Перед войной родственники получили повестки на перезахоронение; мама с папой перенесли прах Евы и Абы на Востряковское кладбище‚ на холмики воткнули временные таблички, но памятники поставить не успели.

Началась война.

На территории кладбища обучали новобранцев: ползать‚ окапываться‚ бежать в атаку – они и затоптали могилы с табличками.

После войны памятники с Дорогомиловского кладбища навалом лежали в Востряково; дошлые мужички стесывали с них старые надписи, бойко выбивали новые‚ чтобы и их стесать через полвека.

Ева.

Сын ее Аба.

Ни таблички‚ ни холмика с камнем: места захоронения неизвестны…

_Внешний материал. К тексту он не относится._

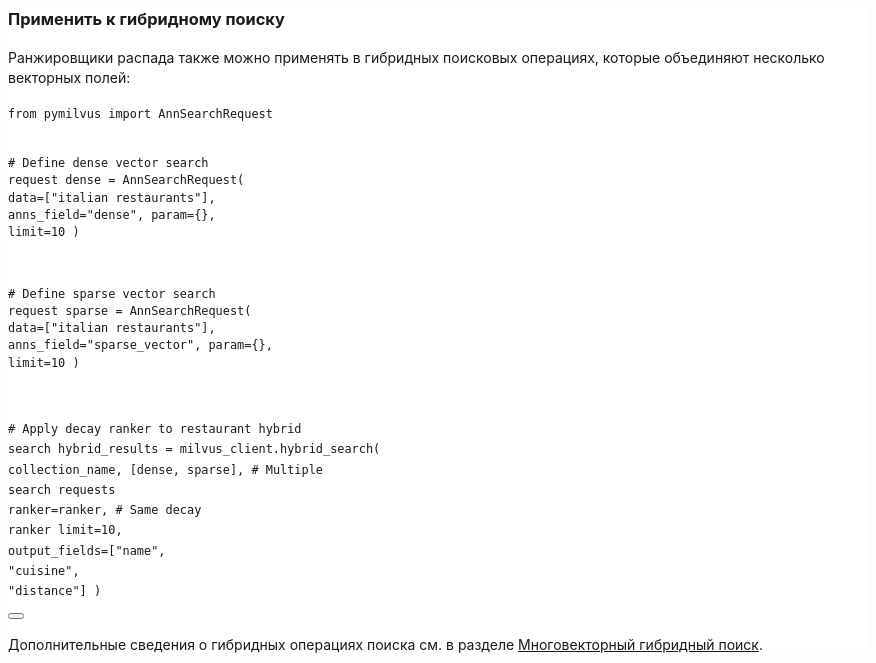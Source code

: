 <h3 id="Apply-to-hybrid-search" class="common-anchor-header">Применить к гибридному поиску</h3><p>Ранжировщики распада также можно применять в гибридных поисковых операциях, которые объединяют несколько векторных полей:</p>
<pre><code translate="no" class="language-python"><span class="hljs-keyword">from</span> pymilvus <span class="hljs-keyword">import</span> AnnSearchRequest

<span class="hljs-comment"># Define dense vector search request</span>
dense = AnnSearchRequest(
    data=[<span class="hljs-string">&quot;italian restaurants&quot;</span>],
    anns_field=<span class="hljs-string">&quot;dense&quot;</span>,
    param={},
    limit=<span class="hljs-number">10</span>
)

<span class="hljs-comment"># Define sparse vector search request</span>
sparse = AnnSearchRequest(
    data=[<span class="hljs-string">&quot;italian restaurants&quot;</span>],
    anns_field=<span class="hljs-string">&quot;sparse_vector&quot;</span>,
    param={},
    limit=<span class="hljs-number">10</span>
)

<span class="hljs-comment"># Apply decay ranker to restaurant hybrid search</span>
hybrid_results = milvus_client.hybrid_search(
    collection_name,
    [dense, sparse],                      <span class="hljs-comment"># Multiple search requests</span>
<span class="highlighted-wrapper-line">    ranker=ranker,                        <span class="hljs-comment"># Same decay ranker</span></span>
    limit=<span class="hljs-number">10</span>,
    output_fields=[<span class="hljs-string">&quot;name&quot;</span>, <span class="hljs-string">&quot;cuisine&quot;</span>, <span class="hljs-string">&quot;distance&quot;</span>]
)
<button class="copy-code-btn"></button></code></pre>
<p>Дополнительные сведения о гибридных операциях поиска см. в разделе <a href="/docs/ru/multi-vector-search.md">Многовекторный гибридный поиск</a>.</p>
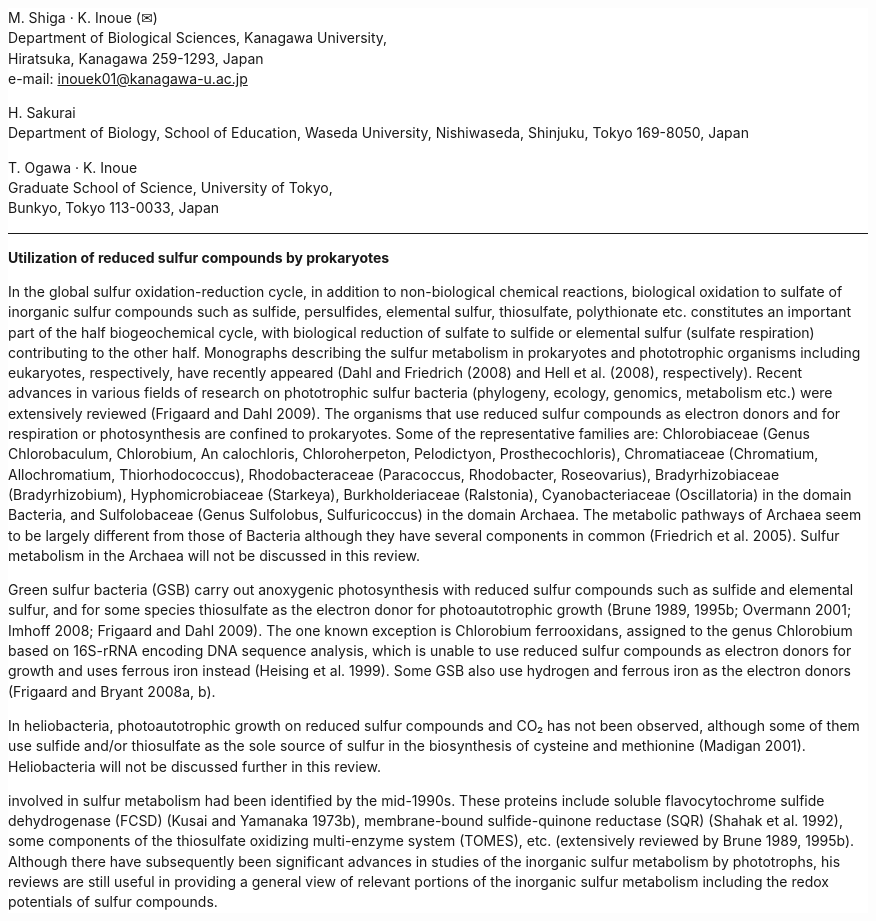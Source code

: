 M. Shiga · K. Inoue (✉)  
Department of Biological Sciences, Kanagawa University,  
Hiratsuka, Kanagawa 259-1293, Japan  
e-mail: inouek01@kanagawa-u.ac.jp  

H. Sakurai  
Department of Biology, School of Education, Waseda University, Nishiwaseda, Shinjuku, Tokyo 169-8050, Japan  

T. Ogawa · K. Inoue  
Graduate School of Science, University of Tokyo,  
Bunkyo, Tokyo 113-0033, Japan  

---

**Utilization of reduced sulfur compounds by prokaryotes**

In the global sulfur oxidation-reduction cycle, in addition to non-biological chemical reactions, biological oxidation to sulfate of inorganic sulfur compounds such as sulfide, persulfides, elemental sulfur, thiosulfate, polythionate etc. constitutes an important part of the half biogeochemical cycle, with biological reduction of sulfate to sulfide or elemental sulfur (sulfate respiration) contributing to the other half.
Monographs describing the sulfur metabolism in prokaryotes and phototrophic organisms including eukaryotes, respectively, have recently appeared (Dahl and Friedrich (2008) and Hell et al. (2008), respectively). Recent advances in various fields of research on phototrophic sulfur bacteria (phylogeny, ecology, genomics, metabolism etc.) were extensively reviewed (Frigaard and Dahl 2009). The organisms that use reduced sulfur compounds as electron donors and for respiration or photosynthesis are confined to prokaryotes. Some of the representative families are: Chlorobiaceae (Genus Chlorobaculum, Chlorobium, An calochloris, Chloroherpeton, Pelodictyon, Prosthecochloris), Chromatiaceae (Chromatium, Allochromatium, Thiorhodococcus), Rhodobacteraceae (Paracoccus, Rhodobacter, Roseovarius), Bradyrhizobiaceae (Bradyrhizobium), Hyphomicrobiaceae (Starkeya), Burkholderiaceae (Ralstonia), Cyanobacteriaceae (Oscillatoria) in the domain Bacteria, and Sulfolobaceae (Genus Sulfolobus, Sulfuricoccus) in the domain Archaea. The metabolic pathways of Archaea seem to be largely different from those of Bacteria although they have several components in common (Friedrich et al. 2005). Sulfur metabolism in the Archaea will not be discussed in this review.

Green sulfur bacteria (GSB) carry out anoxygenic photosynthesis with reduced sulfur compounds such as sulfide and elemental sulfur, and for some species thiosulfate as the electron donor for photoautotrophic growth (Brune 1989, 1995b; Overmann 2001; Imhoff 2008; Frigaard and Dahl 2009). The one known exception is Chlorobium ferrooxidans, assigned to the genus Chlorobium based on 16S-rRNA encoding DNA sequence analysis, which is unable to use reduced sulfur compounds as electron donors for growth and uses ferrous iron instead (Heising et al. 1999). Some GSB also use hydrogen and ferrous iron as the electron donors (Frigaard and Bryant 2008a, b).

In heliobacteria, photoautotrophic growth on reduced sulfur compounds and CO₂ has not been observed, although some of them use sulfide and/or thiosulfate as the sole source of sulfur in the biosynthesis of cysteine and methionine (Madigan 2001). Heliobacteria will not be discussed further in this review.

involved in sulfur metabolism had been identified by the mid-1990s. These proteins include soluble flavocytochrome sulfide dehydrogenase (FCSD) (Kusai and Yamanaka 1973b), membrane-bound sulfide-quinone reductase (SQR) (Shahak et al. 1992), some components of the thiosulfate oxidizing multi-enzyme system (TOMES), etc. (extensively reviewed by Brune 1989, 1995b). Although there have subsequently been significant advances in studies of the inorganic sulfur metabolism by phototrophs, his reviews are still useful in providing a general view of relevant portions of the inorganic sulfur metabolism including the redox potentials of sulfur compounds.
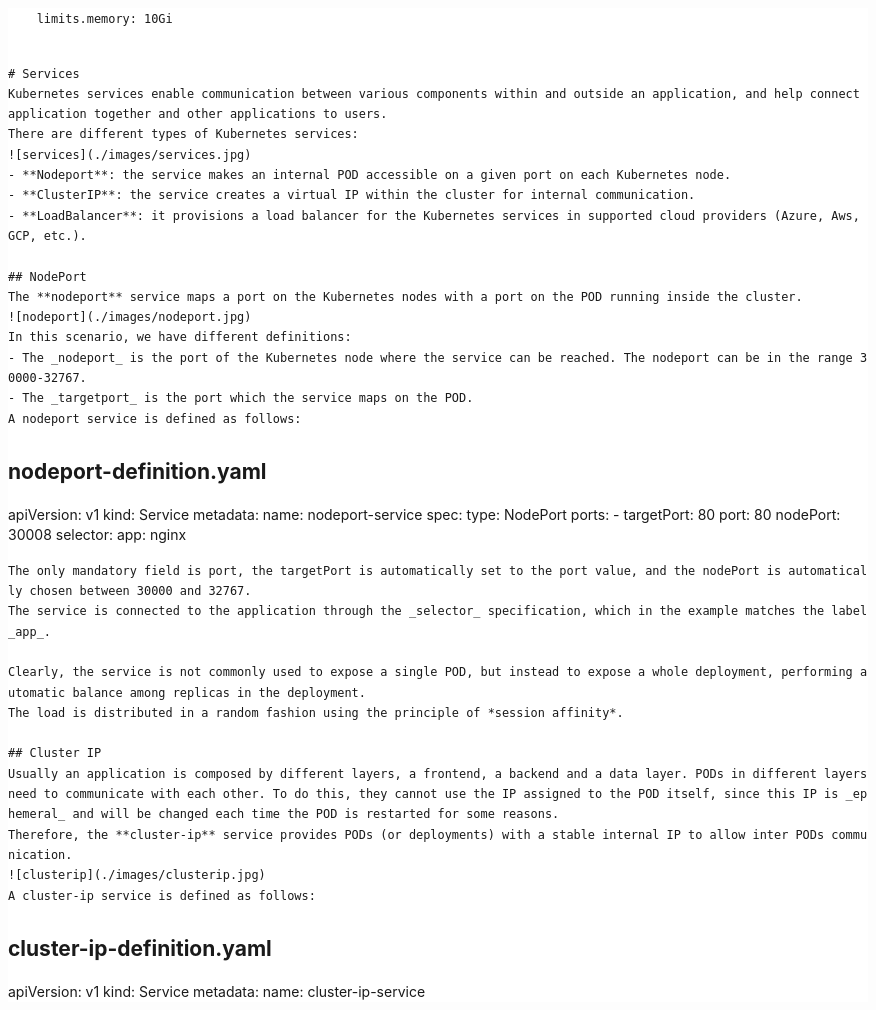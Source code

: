         limits.memory: 10Gi
```

# Services
Kubernetes services enable communication between various components within and outside an application, and help connect application together and other applications to users.
There are different types of Kubernetes services:
![services](./images/services.jpg)
- **Nodeport**: the service makes an internal POD accessible on a given port on each Kubernetes node.
- **ClusterIP**: the service creates a virtual IP within the cluster for internal communication.
- **LoadBalancer**: it provisions a load balancer for the Kubernetes services in supported cloud providers (Azure, Aws, GCP, etc.).

## NodePort
The **nodeport** service maps a port on the Kubernetes nodes with a port on the POD running inside the cluster.
![nodeport](./images/nodeport.jpg)
In this scenario, we have different definitions:
- The _nodeport_ is the port of the Kubernetes node where the service can be reached. The nodeport can be in the range 30000-32767.
- The _targetport_ is the port which the service maps on the POD.
A nodeport service is defined as follows:
```
nodeport-definition.yaml
----------------
apiVersion: v1
kind: Service
metadata:
    name: nodeport-service
spec:
    type: NodePort
    ports:
    - targetPort: 80
        port: 80
        nodePort: 30008
    selector:
        app: nginx
```
The only mandatory field is port, the targetPort is automatically set to the port value, and the nodePort is automatically chosen between 30000 and 32767.
The service is connected to the application through the _selector_ specification, which in the example matches the label _app_.

Clearly, the service is not commonly used to expose a single POD, but instead to expose a whole deployment, performing automatic balance among replicas in the deployment.
The load is distributed in a random fashion using the principle of *session affinity*.

## Cluster IP
Usually an application is composed by different layers, a frontend, a backend and a data layer. PODs in different layers need to communicate with each other. To do this, they cannot use the IP assigned to the POD itself, since this IP is _ephemeral_ and will be changed each time the POD is restarted for some reasons.
Therefore, the **cluster-ip** service provides PODs (or deployments) with a stable internal IP to allow inter PODs communication.
![clusterip](./images/clusterip.jpg)
A cluster-ip service is defined as follows:
```
cluster-ip-definition.yaml
----------------
apiVersion: v1
kind: Service
metadata:
    name: cluster-ip-service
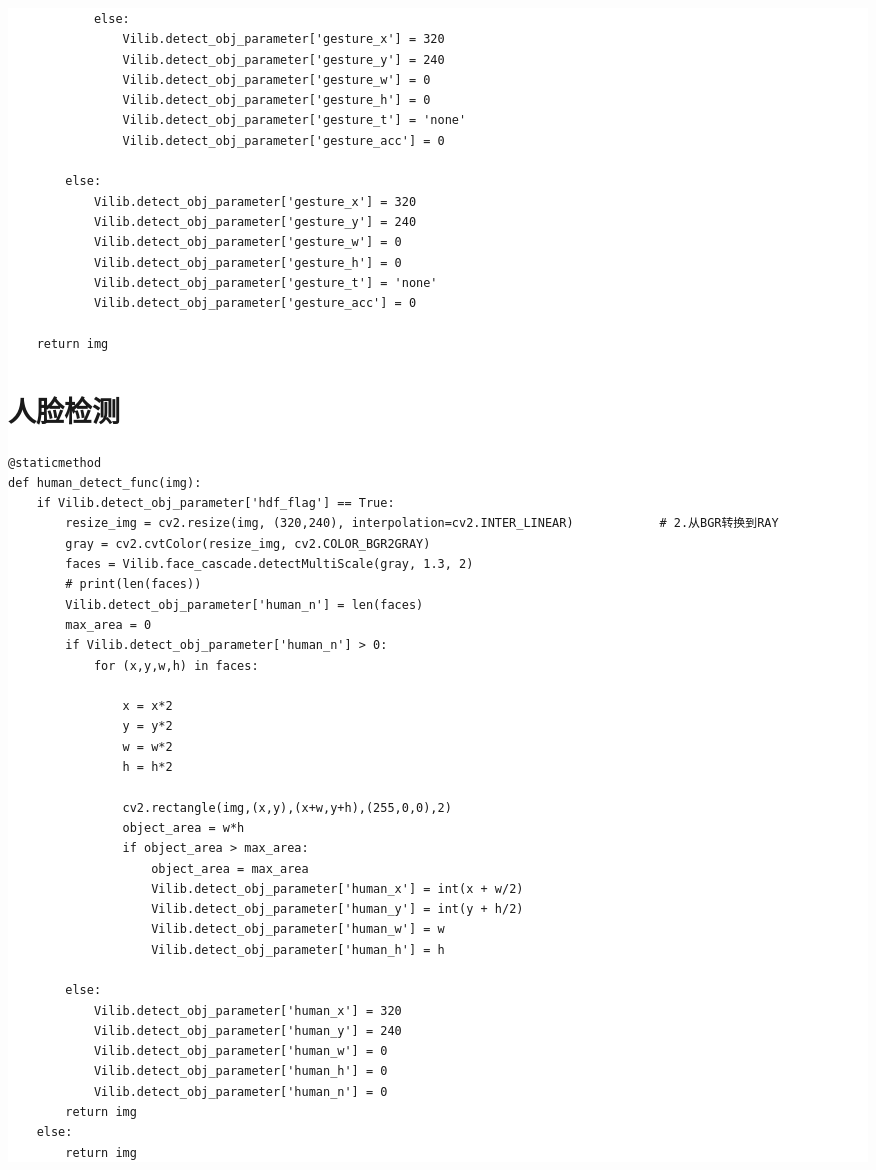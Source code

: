 
                else:
                    Vilib.detect_obj_parameter['gesture_x'] = 320
                    Vilib.detect_obj_parameter['gesture_y'] = 240
                    Vilib.detect_obj_parameter['gesture_w'] = 0
                    Vilib.detect_obj_parameter['gesture_h'] = 0
                    Vilib.detect_obj_parameter['gesture_t'] = 'none'
                    Vilib.detect_obj_parameter['gesture_acc'] = 0

            else:
                Vilib.detect_obj_parameter['gesture_x'] = 320
                Vilib.detect_obj_parameter['gesture_y'] = 240
                Vilib.detect_obj_parameter['gesture_w'] = 0
                Vilib.detect_obj_parameter['gesture_h'] = 0
                Vilib.detect_obj_parameter['gesture_t'] = 'none'
                Vilib.detect_obj_parameter['gesture_acc'] = 0

        return img


# 人脸检测
    @staticmethod
    def human_detect_func(img):
        if Vilib.detect_obj_parameter['hdf_flag'] == True:
            resize_img = cv2.resize(img, (320,240), interpolation=cv2.INTER_LINEAR)            # 2.从BGR转换到RAY
            gray = cv2.cvtColor(resize_img, cv2.COLOR_BGR2GRAY) 
            faces = Vilib.face_cascade.detectMultiScale(gray, 1.3, 2)
            # print(len(faces))
            Vilib.detect_obj_parameter['human_n'] = len(faces)
            max_area = 0
            if Vilib.detect_obj_parameter['human_n'] > 0:
                for (x,y,w,h) in faces:
                    
                    x = x*2
                    y = y*2
                    w = w*2
                    h = h*2

                    cv2.rectangle(img,(x,y),(x+w,y+h),(255,0,0),2)
                    object_area = w*h
                    if object_area > max_area: 
                        object_area = max_area
                        Vilib.detect_obj_parameter['human_x'] = int(x + w/2)
                        Vilib.detect_obj_parameter['human_y'] = int(y + h/2)
                        Vilib.detect_obj_parameter['human_w'] = w
                        Vilib.detect_obj_parameter['human_h'] = h
            
            else:
                Vilib.detect_obj_parameter['human_x'] = 320
                Vilib.detect_obj_parameter['human_y'] = 240
                Vilib.detect_obj_parameter['human_w'] = 0
                Vilib.detect_obj_parameter['human_h'] = 0
                Vilib.detect_obj_parameter['human_n'] = 0
            return img
        else:
            return img
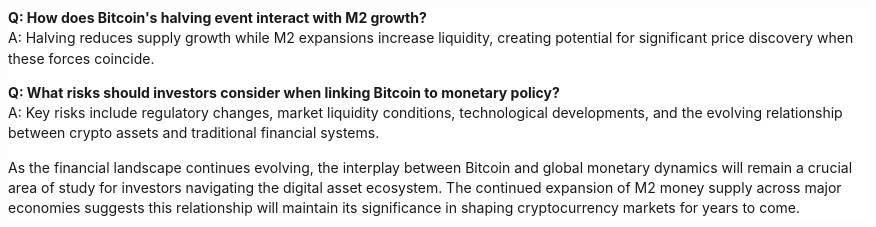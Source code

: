 **Q: How does Bitcoin's halving event interact with M2 growth?**  
A: Halving reduces supply growth while M2 expansions increase liquidity, creating potential for significant price discovery when these forces coincide.

**Q: What risks should investors consider when linking Bitcoin to monetary policy?**  
A: Key risks include regulatory changes, market liquidity conditions, technological developments, and the evolving relationship between crypto assets and traditional financial systems.

As the financial landscape continues evolving, the interplay between Bitcoin and global monetary dynamics will remain a crucial area of study for investors navigating the digital asset ecosystem. The continued expansion of M2 money supply across major economies suggests this relationship will maintain its significance in shaping cryptocurrency markets for years to come.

Бабушку Фриму, маму моего отца, похоронили на старом еврейском кладбище Одессы.

Туда же принесли дедушку Фишеля: всякому свой срок.

Там же упокоился Борух, брат моего отца.

Старое еврейское кладбище Одессы уничтожили в семидесятых годах прошлого века.

Всё порушено‚ следов не осталось.

Посторонние люди прижились на том месте, ходят на работу, прогуливаются с детишками, топчут могилы бабушки Фримы, дедушки Фишеля, их сына Боруха.

Топчут и топчут…


Кто-то ж должен, презрев усталость,
Наших мертвых стеречь покой…

Мой отец хоронил родственников. Хоронил знакомых. Даже одиноких стариков, что заходили порой в синагогу, приживались там до последнего часа‚ – тоже отвозил на кладбище.

Это было его дело: сначала хоронить, затем следить за могилами. Не то затеряются‚ и не найдешь‚ а на их месте положат других‚ и чужие люди будут поминать чужих‚ если‚ конечно‚ будут.

Когда отца не стало, этим занялся мой брат: подошла его очередь. Кому-то и оставаться в живых, чтобы хоронить и приглядывать за могилами.

"Были на кладбище. Всё занесено снегом по пояс, кроме центральных дорог. Взяли совковые лопаты, прорылись к своим: памятник наполовину в снегу. Кругом тихо. Только маленький смешной старичок с бородой и квадратная, в ста одежках, старуха бродят в поисках милостыни.

Сейчас сложилась некая традиция: на кладбище, как в гости. Большинство там…"

Предки наши приходили на могилы близких, молились возле ушедших, просили совета, помощи, поддержки, чтобы заступались за живых. Брата моего нет на свете, я теперь далеко, что будет с могилами – неизвестно.